Supplied entries:
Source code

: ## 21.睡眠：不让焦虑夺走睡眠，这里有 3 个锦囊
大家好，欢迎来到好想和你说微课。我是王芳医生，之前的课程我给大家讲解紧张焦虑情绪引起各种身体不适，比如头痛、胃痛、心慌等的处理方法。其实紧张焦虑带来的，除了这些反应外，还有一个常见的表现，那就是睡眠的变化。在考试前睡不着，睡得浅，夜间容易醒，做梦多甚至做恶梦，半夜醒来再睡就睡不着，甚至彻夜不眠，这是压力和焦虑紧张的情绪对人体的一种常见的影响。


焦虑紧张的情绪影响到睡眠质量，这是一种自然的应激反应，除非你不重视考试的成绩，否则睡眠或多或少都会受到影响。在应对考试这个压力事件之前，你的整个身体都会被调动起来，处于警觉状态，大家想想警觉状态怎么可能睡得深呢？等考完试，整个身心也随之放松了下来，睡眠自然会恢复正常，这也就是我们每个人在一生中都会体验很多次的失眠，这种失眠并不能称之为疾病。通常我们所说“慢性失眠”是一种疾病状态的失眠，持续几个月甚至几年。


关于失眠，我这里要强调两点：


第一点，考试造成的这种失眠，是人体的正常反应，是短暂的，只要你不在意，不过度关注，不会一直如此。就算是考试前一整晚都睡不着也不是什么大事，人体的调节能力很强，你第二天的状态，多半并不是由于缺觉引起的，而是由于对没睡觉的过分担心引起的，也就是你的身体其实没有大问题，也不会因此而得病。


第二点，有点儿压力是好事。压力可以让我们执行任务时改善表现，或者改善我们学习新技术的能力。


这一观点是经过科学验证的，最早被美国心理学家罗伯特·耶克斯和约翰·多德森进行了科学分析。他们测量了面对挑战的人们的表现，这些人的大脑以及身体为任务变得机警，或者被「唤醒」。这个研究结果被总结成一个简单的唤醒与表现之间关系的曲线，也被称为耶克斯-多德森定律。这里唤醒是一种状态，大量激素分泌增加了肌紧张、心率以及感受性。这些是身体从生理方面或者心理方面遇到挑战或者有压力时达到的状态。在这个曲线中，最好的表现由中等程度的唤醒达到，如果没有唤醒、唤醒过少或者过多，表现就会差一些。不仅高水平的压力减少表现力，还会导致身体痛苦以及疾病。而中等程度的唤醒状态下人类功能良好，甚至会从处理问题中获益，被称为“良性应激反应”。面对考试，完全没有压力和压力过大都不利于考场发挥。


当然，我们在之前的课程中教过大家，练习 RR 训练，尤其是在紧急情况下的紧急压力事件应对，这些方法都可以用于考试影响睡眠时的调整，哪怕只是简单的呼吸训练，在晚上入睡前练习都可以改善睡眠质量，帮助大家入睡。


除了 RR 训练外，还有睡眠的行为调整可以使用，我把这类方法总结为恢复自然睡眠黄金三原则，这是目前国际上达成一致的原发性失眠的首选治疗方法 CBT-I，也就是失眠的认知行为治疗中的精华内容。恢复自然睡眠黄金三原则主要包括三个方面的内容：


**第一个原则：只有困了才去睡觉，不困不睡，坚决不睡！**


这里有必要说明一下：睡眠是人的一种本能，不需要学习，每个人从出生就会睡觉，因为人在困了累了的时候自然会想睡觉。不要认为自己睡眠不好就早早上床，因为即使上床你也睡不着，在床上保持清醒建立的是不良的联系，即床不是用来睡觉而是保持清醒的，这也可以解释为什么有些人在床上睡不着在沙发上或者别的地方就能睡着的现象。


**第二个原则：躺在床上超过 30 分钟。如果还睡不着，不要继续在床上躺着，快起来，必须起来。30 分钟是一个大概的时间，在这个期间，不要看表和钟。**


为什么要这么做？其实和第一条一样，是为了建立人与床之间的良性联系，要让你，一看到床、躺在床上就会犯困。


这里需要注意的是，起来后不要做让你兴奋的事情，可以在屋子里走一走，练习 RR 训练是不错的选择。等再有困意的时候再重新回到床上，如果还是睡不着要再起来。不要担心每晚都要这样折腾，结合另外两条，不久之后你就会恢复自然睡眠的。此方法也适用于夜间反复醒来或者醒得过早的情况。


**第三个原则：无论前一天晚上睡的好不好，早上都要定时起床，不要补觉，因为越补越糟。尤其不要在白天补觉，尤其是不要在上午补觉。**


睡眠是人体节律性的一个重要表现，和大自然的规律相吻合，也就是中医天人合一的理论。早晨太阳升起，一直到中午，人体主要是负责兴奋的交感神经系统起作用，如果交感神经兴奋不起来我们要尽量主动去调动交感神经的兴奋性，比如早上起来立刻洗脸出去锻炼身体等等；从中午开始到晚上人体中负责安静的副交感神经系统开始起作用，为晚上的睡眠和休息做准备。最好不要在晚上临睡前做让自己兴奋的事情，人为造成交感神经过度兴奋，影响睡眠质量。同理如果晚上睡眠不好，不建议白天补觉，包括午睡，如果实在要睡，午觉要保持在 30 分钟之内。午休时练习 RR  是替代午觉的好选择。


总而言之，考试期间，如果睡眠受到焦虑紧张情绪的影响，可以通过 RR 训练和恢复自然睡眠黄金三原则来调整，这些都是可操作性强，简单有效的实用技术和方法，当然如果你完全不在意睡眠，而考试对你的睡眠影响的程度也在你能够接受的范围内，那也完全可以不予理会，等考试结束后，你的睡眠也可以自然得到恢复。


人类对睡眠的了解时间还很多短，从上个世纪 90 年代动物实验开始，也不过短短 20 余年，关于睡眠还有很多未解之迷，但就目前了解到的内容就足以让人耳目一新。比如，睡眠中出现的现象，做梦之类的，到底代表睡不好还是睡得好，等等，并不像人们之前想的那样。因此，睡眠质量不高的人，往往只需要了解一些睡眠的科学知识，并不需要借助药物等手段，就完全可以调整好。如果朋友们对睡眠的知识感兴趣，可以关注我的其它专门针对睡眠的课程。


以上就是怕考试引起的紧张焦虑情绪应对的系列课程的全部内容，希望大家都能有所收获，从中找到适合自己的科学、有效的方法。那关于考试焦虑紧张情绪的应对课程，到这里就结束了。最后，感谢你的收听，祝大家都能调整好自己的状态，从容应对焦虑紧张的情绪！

What is being asked: Output every line above without altering anything.

Response to this task:
Source code

: ## 21.睡眠：不让焦虑夺走睡眠，这里有 3 个锦囊
大家好，欢迎来到好想和你说微课。我是王芳医生，之前的课程我给大家讲解紧张焦虑情绪引起各种身体不适，比如头痛、胃痛、心慌等的处理方法。其实紧张焦虑带来的，除了这些反应外，还有一个常见的表现，那就是睡眠的变化。在考试前睡不着，睡得浅，夜间容易醒，做梦多甚至做恶梦，半夜醒来再睡就睡不着，甚至彻夜不眠，这是压力和焦虑紧张的情绪对人体的一种常见的影响。


焦虑紧张的情绪影响到睡眠质量，这是一种自然的应激反应，除非你不重视考试的成绩，否则睡眠或多或少都会受到影响。在应对考试这个压力事件之前，你的整个身体都会被调动起来，处于警觉状态，大家想想警觉状态怎么可能睡得深呢？等考完试，整个身心也随之放松了下来，睡眠自然会恢复正常，这也就是我们每个人在一生中都会体验很多次的失眠，这种失眠并不能称之为疾病。通常我们所说“慢性失眠”是一种疾病状态的失眠，持续几个月甚至几年。


关于失眠，我这里要强调两点：


第一点，考试造成的这种失眠，是人体的正常反应，是短暂的，只要你不在意，不过度关注，不会一直如此。就算是考试前一整晚都睡不着也不是什么大事，人体的调节能力很强，你第二天的状态，多半并不是由于缺觉引起的，而是由于对没睡觉的过分担心引起的，也就是你的身体其实没有大问题，也不会因此而得病。


第二点，有点儿压力是好事。压力可以让我们执行任务时改善表现，或者改善我们学习新技术的能力。


这一观点是经过科学验证的，最早被美国心理学家罗伯特·耶克斯和约翰·多德森进行了科学分析。他们测量了面对挑战的人们的表现，这些人的大脑以及身体为任务变得机警，或者被「唤醒」。这个研究结果被总结成一个简单的唤醒与表现之间关系的曲线，也被称为耶克斯-多德森定律。这里唤醒是一种状态，大量激素分泌增加了肌紧张、心率以及感受性。这些是身体从生理方面或者心理方面遇到挑战或者有压力时达到的状态。在这个曲线中，最好的表现由中等程度的唤醒达到，如果没有唤醒、唤醒过少或者过多，表现就会差一些。不仅高水平的压力减少表现力，还会导致身体痛苦以及疾病。而中等程度的唤醒状态下人类功能良好，甚至会从处理问题中获益，被称为“良性应激反应”。面对考试，完全没有压力和压力过大都不利于考场发挥。


当然，我们在之前的课程中教过大家，练习 RR 训练，尤其是在紧急情况下的紧急压力事件应对，这些方法都可以用于考试影响睡眠时的调整，哪怕只是简单的呼吸训练，在晚上入睡前练习都可以改善睡眠质量，帮助大家入睡。


除了 RR 训练外，还有睡眠的行为调整可以使用，我把这类方法总结为恢复自然睡眠黄金三原则，这是目前国际上达成一致的原发性失眠的首选治疗方法 CBT-I，也就是失眠的认知行为治疗中的精华内容。恢复自然睡眠黄金三原则主要包括三个方面的内容：


**第一个原则：只有困了才去睡觉，不困不睡，坚决不睡！**


这里有必要说明一下：睡眠是人的一种本能，不需要学习，每个人从出生就会睡觉，因为人在困了累了的时候自然会想睡觉。不要认为自己睡眠不好就早早上床，因为即使上床你也睡不着，在床上保持清醒建立的是不良的联系，即床不是用来睡觉而是保持清醒的，这也可以解释为什么有些人在床上睡不着在沙发上或者别的地方就能睡着的现象。


**第二个原则：躺在床上超过 30 分钟。如果还睡不着，不要继续在床上躺着，快起来，必须起来。30 分钟是一个大概的时间，在这个期间，不要看表和钟。**


为什么要这么做？其实和第一条一样，是为了建立人与床之间的良性联系，要让你，一看到床、躺在床上就会犯困。


这里需要注意的是，起来后不要做让你兴奋的事情，可以在屋子里走一走，练习 RR 训练是不错的选择。等再有困意的时候再重新回到床上，如果还是睡不着要再起来。不要担心每晚都要这样折腾，结合另外两条，不久之后你就会恢复自然睡眠的。此方法也适用于夜间反复醒来或者醒得过早的情况。


**第三个原则：无论前一天晚上睡的好不好，早上都要定时起床，不要补觉，因为越补越糟。尤其不要在白天补觉，尤其是不要在上午补觉。**


睡眠是人体节律性的一个重要表现，和大自然的规律相吻合，也就是中医天人合一的理论。早晨太阳升起，一直到中午，人体主要是负责兴奋的交感神经系统起作用，如果交感神经兴奋不起来我们要尽量主动去调动交感神经的兴奋性，比如早上起来立刻洗脸出去锻炼身体等等；从中午开始到晚上人体中负责安静的副交感神经系统开始起作用，为晚上的睡眠和休息做准备。最好不要在晚上临睡前做让自己兴奋的事情，人为造成交感神经过度兴奋，影响睡眠质量。同理如果晚上睡眠不好，不建议白天补觉，包括午睡，如果实在要睡，午觉要保持在 30 分钟之内。午休时练习 RR  是替代午觉的好选择。


总而言之，考试期间，如果睡眠受到焦虑紧张情绪的影响，可以通过 RR 训练和恢复自然睡眠黄金三原则来调整，这些都是可操作性强，简单有效的实用技术和方法，当然如果你完全不在意睡眠，而考试对你的睡眠影响的程度也在你能够接受的范围内，那也完全可以不予理会，等考试结束后，你的睡眠也可以自然得到恢复。


人类对睡眠的了解时间还很多短，从上个世纪 90 年代动物实验开始，也不过短短 20 余年，关于睡眠还有很多未解之迷，但就目前了解到的内容就足以让人耳目一新。比如，睡眠中出现的现象，做梦之类的，到底代表睡不好还是睡得好，等等，并不像人们之前想的那样。因此，睡眠质量不高的人，往往只需要了解一些睡眠的科学知识，并不需要借助药物等手段，就完全可以调整好。如果朋友们对睡眠的知识感兴趣，可以关注我的其它专门针对睡眠的课程。


以上就是怕考试引起的紧张焦虑情绪应对的系列课程的全部内容，希望大家都能有所收获，从中找到适合自己的科学、有效的方法。那关于考试焦虑紧张情绪的应对课程，到这里就结束了。最后，感谢你的收听，祝大家都能调整好自己的状态，从容应对焦虑紧张的情绪！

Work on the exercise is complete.